[Peace-discuss] Nuremberg and Abu Garaib
ppatton at uiuc.edu
ppatton at uiuc.edu
Thu Jan 20 19:44:14 CST 2005
A Nuremberg Lesson
Torture Scandal Began Far Above 'Rotten Apples.'
by Scott Horton
"This so-called ill treatment and torture in detention
centers, stories of which were spread everywhere among the
people, and later by the prisoners who were freed … were not,
as some assumed, inflicted methodically, but were excesses
committed by individual prison guards, their deputies, and
men who laid violent hands on the detainees."
Most people who hear this quote today assume it was uttered
by a senior officer of the Bush administration. Instead, it
comes from one of history's greatest mass murderers, Rudolf
Hoess, the SS commandant at Auschwitz. Such a confusion
demonstrates the depth of the United States' moral dilemma in
its treatment of detainees in the war on terror.

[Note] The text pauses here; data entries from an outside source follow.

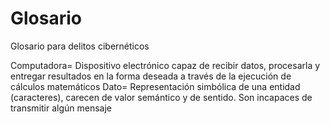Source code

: # Glosario
Glosario para delitos cibernéticos 

Computadora= Dispositivo electrónico capaz de recibir datos, procesarla y entregar resultados en la forma deseada a través de la ejecución de  cálculos matemáticos 
Dato= Representación simbólica de una entidad (caracteres), carecen de valor semántico y de sentido. Son incapaces de transmitir algún mensaje 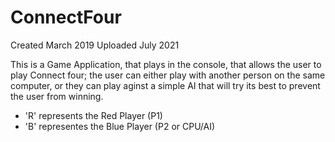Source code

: # ConnectFour

Created March 2019
Uploaded July 2021 

This is a Game Application, that plays in the console, that allows the user to play Connect four; the user can either play with another person on the same computer, or they can play aginst a simple AI that will try its best to prevent the user from winning. 

- 'R' represents the Red Player (P1)
- 'B' representes the Blue Player (P2 or CPU/AI)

In past weeks, we have been treated to a show trial of sorts
at Ft. Hood, Texas, starring Cpl. Charles Graner and other
low-ranking military figures. The Graner court-martial and
the upcoming trial of Pfc. Lynndie England are being hyped as
proof of Defense Secretary Donald Rumsfeld's explanation for
the Abu Ghraib prison tortures: A few "rotten apples" — not
U.S. policy or those who created it — are to blame.
Graner entered a "Nuremberg defense" — arguing that he was
acting on orders of his superiors. This defense was rejected
in Ft. Hood as it was in Nuremberg 60 years ago, when Nazi
war criminals were found guilty of crimes against humanity. A
misled American public can choose to see in the Graner
verdict the proof of the "rotten apples" theory and of the
notion that Graner and the others acted on their own
initiative. But what it should see is a larger Nuremberg
lesson: Those who craft immoral policy deserve the harshest
punishment.
Consider the memorandum written by Alberto Gonzales — then
the president's attorney, now his nominee for attorney
general. He wrote that the Geneva Convention was "obsolete"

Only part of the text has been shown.